Donald Trump hatte zuvor mit dem Südkoreanischen Präsidenten Moon Jae telefoniert. Sie hätten gemeinsam darüber diskutiert, den Druck auf Nordkorea aufrecht zu erhalten, heisst es im Statement weiter.

Moon Jae In hatte am Mittwoch seine Bereitschaft zu einem Treffen mit dem nordkoreanischen Machthaber Kim Jong-un bekräftigt. Falls «konkrete Ergebnisse» erzielten werden könnten, würde er einem Treffen zustimmen, sagte er in Seoul.

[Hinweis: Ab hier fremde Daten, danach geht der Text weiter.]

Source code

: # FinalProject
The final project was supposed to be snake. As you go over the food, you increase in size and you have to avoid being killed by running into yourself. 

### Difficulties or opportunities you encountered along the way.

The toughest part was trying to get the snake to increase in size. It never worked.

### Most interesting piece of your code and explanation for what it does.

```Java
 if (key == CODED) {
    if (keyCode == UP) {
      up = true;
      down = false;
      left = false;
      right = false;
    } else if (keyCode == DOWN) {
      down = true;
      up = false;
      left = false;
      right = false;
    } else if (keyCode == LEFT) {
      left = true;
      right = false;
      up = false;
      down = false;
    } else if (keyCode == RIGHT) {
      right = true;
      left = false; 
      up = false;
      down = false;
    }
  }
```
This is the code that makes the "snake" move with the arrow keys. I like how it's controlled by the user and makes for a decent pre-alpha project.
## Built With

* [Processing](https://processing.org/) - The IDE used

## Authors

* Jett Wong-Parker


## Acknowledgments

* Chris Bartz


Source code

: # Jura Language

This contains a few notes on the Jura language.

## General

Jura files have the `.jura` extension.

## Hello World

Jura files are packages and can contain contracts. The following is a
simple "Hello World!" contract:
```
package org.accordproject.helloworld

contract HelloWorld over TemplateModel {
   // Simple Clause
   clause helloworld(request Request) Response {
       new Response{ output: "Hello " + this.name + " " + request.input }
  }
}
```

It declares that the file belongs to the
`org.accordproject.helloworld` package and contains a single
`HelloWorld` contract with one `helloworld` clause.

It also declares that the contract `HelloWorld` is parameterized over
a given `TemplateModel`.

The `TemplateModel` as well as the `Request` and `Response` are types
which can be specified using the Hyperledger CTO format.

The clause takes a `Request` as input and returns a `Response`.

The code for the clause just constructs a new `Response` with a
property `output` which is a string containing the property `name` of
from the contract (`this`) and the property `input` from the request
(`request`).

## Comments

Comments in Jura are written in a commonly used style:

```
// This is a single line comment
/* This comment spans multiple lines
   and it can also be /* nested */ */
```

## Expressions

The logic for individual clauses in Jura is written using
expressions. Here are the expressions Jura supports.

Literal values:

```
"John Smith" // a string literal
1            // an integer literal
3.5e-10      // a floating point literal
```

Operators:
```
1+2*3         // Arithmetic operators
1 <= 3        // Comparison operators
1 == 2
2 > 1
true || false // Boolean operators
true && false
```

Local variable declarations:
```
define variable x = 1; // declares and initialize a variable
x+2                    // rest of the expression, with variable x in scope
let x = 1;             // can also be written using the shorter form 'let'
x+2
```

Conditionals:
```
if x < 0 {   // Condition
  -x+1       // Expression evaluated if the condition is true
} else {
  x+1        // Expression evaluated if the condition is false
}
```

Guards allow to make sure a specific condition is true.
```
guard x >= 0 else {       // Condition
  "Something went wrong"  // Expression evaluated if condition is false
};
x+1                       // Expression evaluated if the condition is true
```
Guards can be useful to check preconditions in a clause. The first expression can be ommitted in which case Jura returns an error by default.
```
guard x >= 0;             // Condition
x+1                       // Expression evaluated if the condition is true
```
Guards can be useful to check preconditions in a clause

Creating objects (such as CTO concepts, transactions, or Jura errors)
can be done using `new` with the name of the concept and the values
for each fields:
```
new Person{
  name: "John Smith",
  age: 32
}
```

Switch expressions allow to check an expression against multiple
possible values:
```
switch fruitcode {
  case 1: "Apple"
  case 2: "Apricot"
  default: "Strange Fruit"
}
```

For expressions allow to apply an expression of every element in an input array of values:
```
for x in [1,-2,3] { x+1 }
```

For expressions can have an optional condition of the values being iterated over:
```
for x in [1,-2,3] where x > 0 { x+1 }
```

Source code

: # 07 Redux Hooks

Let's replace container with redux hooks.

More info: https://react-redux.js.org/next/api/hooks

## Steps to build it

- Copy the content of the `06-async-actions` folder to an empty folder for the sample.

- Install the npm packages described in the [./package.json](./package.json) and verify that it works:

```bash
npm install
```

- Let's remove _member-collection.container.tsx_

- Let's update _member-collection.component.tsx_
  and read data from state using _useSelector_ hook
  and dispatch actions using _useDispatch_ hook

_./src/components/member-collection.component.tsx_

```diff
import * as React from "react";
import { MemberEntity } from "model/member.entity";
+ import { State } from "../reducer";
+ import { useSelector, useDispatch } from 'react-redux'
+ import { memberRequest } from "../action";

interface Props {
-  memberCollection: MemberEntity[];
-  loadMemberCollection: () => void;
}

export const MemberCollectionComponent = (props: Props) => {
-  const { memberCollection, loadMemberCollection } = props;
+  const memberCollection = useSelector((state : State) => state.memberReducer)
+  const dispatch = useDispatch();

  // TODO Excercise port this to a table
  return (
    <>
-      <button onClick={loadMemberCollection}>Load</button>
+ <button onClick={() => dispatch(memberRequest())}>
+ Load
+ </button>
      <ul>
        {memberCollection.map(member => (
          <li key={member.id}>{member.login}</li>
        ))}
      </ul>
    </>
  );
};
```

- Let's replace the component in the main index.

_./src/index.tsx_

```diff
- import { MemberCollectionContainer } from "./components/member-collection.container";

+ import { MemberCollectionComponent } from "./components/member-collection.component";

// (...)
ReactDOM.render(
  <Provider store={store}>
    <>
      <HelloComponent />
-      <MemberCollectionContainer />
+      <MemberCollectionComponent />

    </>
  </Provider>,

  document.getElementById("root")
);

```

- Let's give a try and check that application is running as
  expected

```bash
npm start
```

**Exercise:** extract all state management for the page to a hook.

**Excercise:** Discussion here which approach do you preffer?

Die Verhinderung eines weiteren Krieges und die Schaffung einer atomwaffenfreien Halbinsel sei das Ziel, sagte Präsident Moon Jae In auf seiner Neujahrespressekonferenz. Er betonte, dass er sich für weitere Gespräche zwischen den beiden Koreas einsetzen werde.

Am Dienstag hatten sich die beiden Länder bei ihren ersten Gesprächen seit zwei Jahren auf weitreichende Massnahmen zur Verbesserung ihrer Beziehungen geeinigt. Nordkorea will unter anderem eine Delegation zu den Olympischen Winterspielen in Pyeongchang im Februar entsenden.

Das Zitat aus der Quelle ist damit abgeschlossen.